What I can tell you is that I don't get 'high'. Although Doc Finkel said more than once a little bit of euphoria is not a bad thing LOL. I prefer my euphoria to be natural. High on life kind of stuff. It's why I posted the story of impossibles. I am a person who gets a natural high from being told you can't, it's impossible, it will never happen, etc. and proving them wrong. It's that part of me that I remembered exists - that I was able to tap into again. THAT is what is bringing about the dramatic change, the drug was simply a catalyst that allowed me a momentary reprieve to see that. If that didn't already exist in my personality, it wouldn't have shown up.
I have been laid flat by blow after blow in life over the last 15 months. It is unreasonable to expect that I am going go from that state to taking on the world overnight. I want to, but it would be foolish and disastrous. So, I have gone from laid flat to all fours. Next step will be to crawl, then to stand, then to walk then to run, then I'll take over the world.
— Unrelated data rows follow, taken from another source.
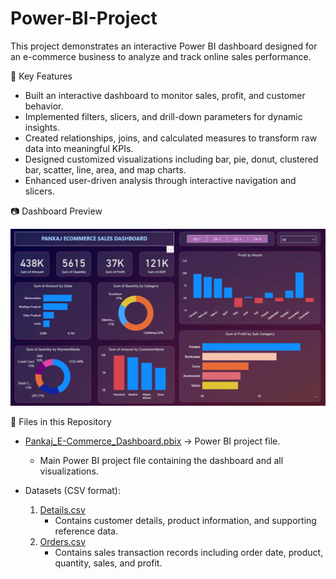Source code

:# Power-BI-Project
This project demonstrates an interactive Power BI dashboard designed for an e-commerce business to analyze and track online sales performance.

🔑 Key Features

- Built an interactive dashboard to monitor sales, profit, and customer behavior.
- Implemented filters, slicers, and drill-down parameters for dynamic insights.
- Created relationships, joins, and calculated measures to transform raw data into meaningful KPIs.
- Designed customized visualizations including bar, pie, donut, clustered bar, scatter, line, area, and map charts.
- Enhanced user-driven analysis through interactive navigation and slicers.

📷 Dashboard Preview

 ![Dashboard Preview](./Dashboard.png)

📂 Files in this Repository

- [Pankaj_E-Commerce_Dashboard.pbix](./Pankaj_E-Commerce_Dashboard.pbix) → Power BI project file.
    - Main Power BI project file containing the dashboard and all visualizations.
      
- Datasets (CSV format):
  
  1. [Details.csv](./Details.csv)
       - Contains customer details, product information, and supporting reference data.
  3. [Orders.csv](./Orders.csv)
       - Contains sales transaction records including order date, product, quantity, sales, and profit.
I feel good, I am feeling like me again, and I am thankful for that every minute and every minute I feel that way builds upon itself ensuring the same for the next minute. I am being very realistic with this process, and am cautiously optimistic. I have a plan of attack for the next month. That's all. I have no cure all, no permanent fix, no sure fire gonna make it all better treatment. What I have is hope. A doctor that understands me as a friend would rather than as a patient. And together, we have a plan for the next month and it's a feasible plan, and it will have bumps in the road, and I know that. Being aware is enough for me, I can deal with what is coming if I know it's coming. Doc Finkel did his part, now it's my turn to go to work. And make no mistake, it's work. No medication in the world can give you sustainable hope and happiness. And those things require effort, flexibility, persistence, perseverance, a positive attitude and a dose of realistic optimism. All that takes some effort and work when you are in the dumps and feeling really down. I am simply going to continue to build on each and every positive feeling and action, and in doing so, success is inevitable.
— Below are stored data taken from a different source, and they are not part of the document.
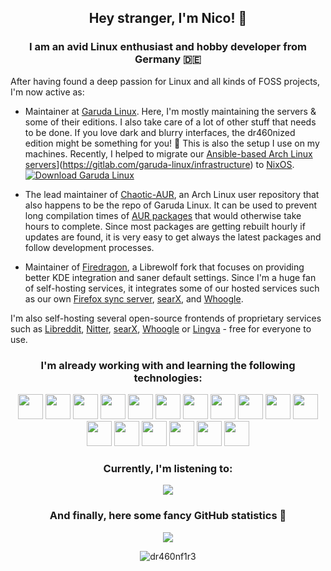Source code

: <h2 align="center">Hey stranger, I'm Nico! 👋</h2>
<h3 align="center">I am an avid Linux enthusiast and hobby developer from Germany 🇩🇪</h3>

After having found a deep passion for Linux and all kinds of FOSS projects, I'm now active as:

- Maintainer at [Garuda Linux](https://garudalinux.org). Here, I'm mostly maintaining the servers & some of their editions. I also take care of a lot of other stuff that needs to be done. If you love dark and blurry interfaces, the dr460nized edition might be something for you! 🐉 This is also the setup I use on my machines. Recently, I helped to migrate our [Ansible-based Arch Linux servers](https://github.com/garuda-linux/infrastructure)](https://gitlab.com/garuda-linux/infrastructure) to [NixOS](https://github.com/garuda-linux/infrastructure-nix).
  [![Download Garuda Linux](https://img.shields.io/sourceforge/dt/garuda-linux.svg)](https://sourceforge.net/projects/garuda-linux/files/latest/download)

- The lead maintainer of [Chaotic-AUR](https://chaotic.cx), an Arch Linux user repository that also happens to be the repo of Garuda Linux. It can be used to prevent long compilation times of [AUR packages](https://aur.archlinux.org) that would otherwise take hours to complete. Since most packages are getting rebuilt hourly if updates are found, it is very easy to get always the latest packages and follow development processes.

- Maintainer of [Firedragon](https://github.com/dr460nf1r3/firedragon-browser), a Librewolf fork that focuses on providing better KDE integration and saner default settings. Since I'm a huge fan of self-hosting services, it integrates some of our hosted services such as our own [Firefox sync server](https://ffsync.garudalinux.org), [searX](https://searx.garudalinux.org), and [Whoogle](https://search.garudalinux.org).

I'm also self-hosting several open-source frontends of proprietary services such as [Libreddit](https://reddit.dr460nf1r3.org), [Nitter](https://twitter.dr460nf1r3.org), [searX](https://searx.dr460nf1r3.org), [Whoogle](https://search.dr460nf1r3.org) or [Lingva](https://translate.dr460nf1r3.org) - free for everyone to use.

<h3 align="center">I'm already working with and learning the following technologies:</h3>
<p align="center">
  <img src="https://cdn.jsdelivr.net/gh/devicons/devicon/icons/android/android-plain-wordmark.svg" width="40"/> <img src="https://upload.wikimedia.org/wikipedia/commons/5/5b/Antu_distributor-logo-archlinux.svg" width="40"/> <img src="https://cdn.jsdelivr.net/gh/devicons/devicon/icons/ansible/ansible-plain-wordmark.svg" width="40"/> <img src="https://cdn.jsdelivr.net/gh/devicons/devicon/icons/bash/bash-original.svg" width="40"/> <img src="https://cdn.jsdelivr.net/gh/devicons/devicon/icons/docker/docker-plain-wordmark.svg" width="40"/> <img src="https://cdn.jsdelivr.net/gh/devicons/devicon/icons/gentoo/gentoo-plain-wordmark.svg" width="40"/> <img src="https://cdn.jsdelivr.net/gh/devicons/devicon/icons/github/github-original-wordmark.svg" width="40"/> <img src="https://cdn.jsdelivr.net/gh/devicons/devicon/icons/gitlab/gitlab-original-wordmark.svg" width="40"/> <img src="https://cdn.jsdelivr.net/gh/devicons/devicon/icons/hugo/hugo-original.svg" width="40"/> <img src="https://cdn.jsdelivr.net/gh/devicons/devicon/icons/pycharm/pycharm-original.svg" width="40"/> <img src="https://cdn.jsdelivr.net/gh/devicons/devicon/icons/vscode/vscode-original.svg" width="40"/> <img src="https://cdn.jsdelivr.net/gh/devicons/devicon/icons/linux/linux-original.svg" width="40"/> <img src="https://cdn.jsdelivr.net/gh/devicons/devicon/icons/markdown/markdown-original.svg" width="40" /> <img src="https://cdn.jsdelivr.net/gh/devicons/devicon/icons/nginx/nginx-original.svg" width="40"/> <img src="https://cdn.jsdelivr.net/gh/devicons/devicon/icons/debian/debian-plain-wordmark.svg" width="40"/> <img src="https://cdn.jsdelivr.net/gh/devicons/devicon/icons/nixos/nixos-original.svg" width="40"/> <img src="https://cdn.jsdelivr.net/gh/devicons/devicon/icons/python/python-original.svg" width="40"/>
</p>

<h3 align="center">Currently, I'm listening to:</h3>
<p align="center"> <img src=https://spotify-github-profile.vercel.app/api/view?uid=1132640999&cover_image=true&theme=novatorem&show_offline=false&background_color=241f31&bar_color=613583&bar_color_cover=true </p>

<h3 align="center">And finally, here some fancy GitHub statistics 💫</h3>
<p align="center"> <img src=https://github-profile-trophy.vercel.app/?username=dr460nf1r3&theme=dracula&row=1) </p>
<p align="center"> <img src="https://komarev.com/ghpvc/?username=dr460nf1r3&label=Profile%20views&color=0e75b6&style=flat" alt="dr460nf1r3" /> </p>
A tenet I've always believed is it's impossible to fail in the journey of life - there is no destination to reach so you can't fail by not reaching it - life is the journey - and as long as you've lived, you've succeeded. HOW you live your life is what determines your level of contentment and happiness, and each of us has a different set of criteria for that. I know what mine are, and I've been given a reprieve from the depths of hell to see that criteria and remember "Oh yeah, that's what I do...that's who I am....shit, I better get a move on".
Do NOT ever apologize for stating a concern or something that you feel is a danger, or even a criticism - human beings require that kind of feedback as social creatures. Without it, I shudder to think what some would end up doing. It's one thing to be too dumb to know you can fail, it's altogether different to be too dumb to know that jumping off that cliff will kill you. There's a fine line to walk, I'm just a person who has achieved some things for the simple reason that I simply did not once consider, or even have it occur to me, that I might not succeed. I'm just applying that same thing to this process.
Cat
egads, I am glad I didn't author war and peace, it would have been 3 times longer. See what you all get for me feeling like me again?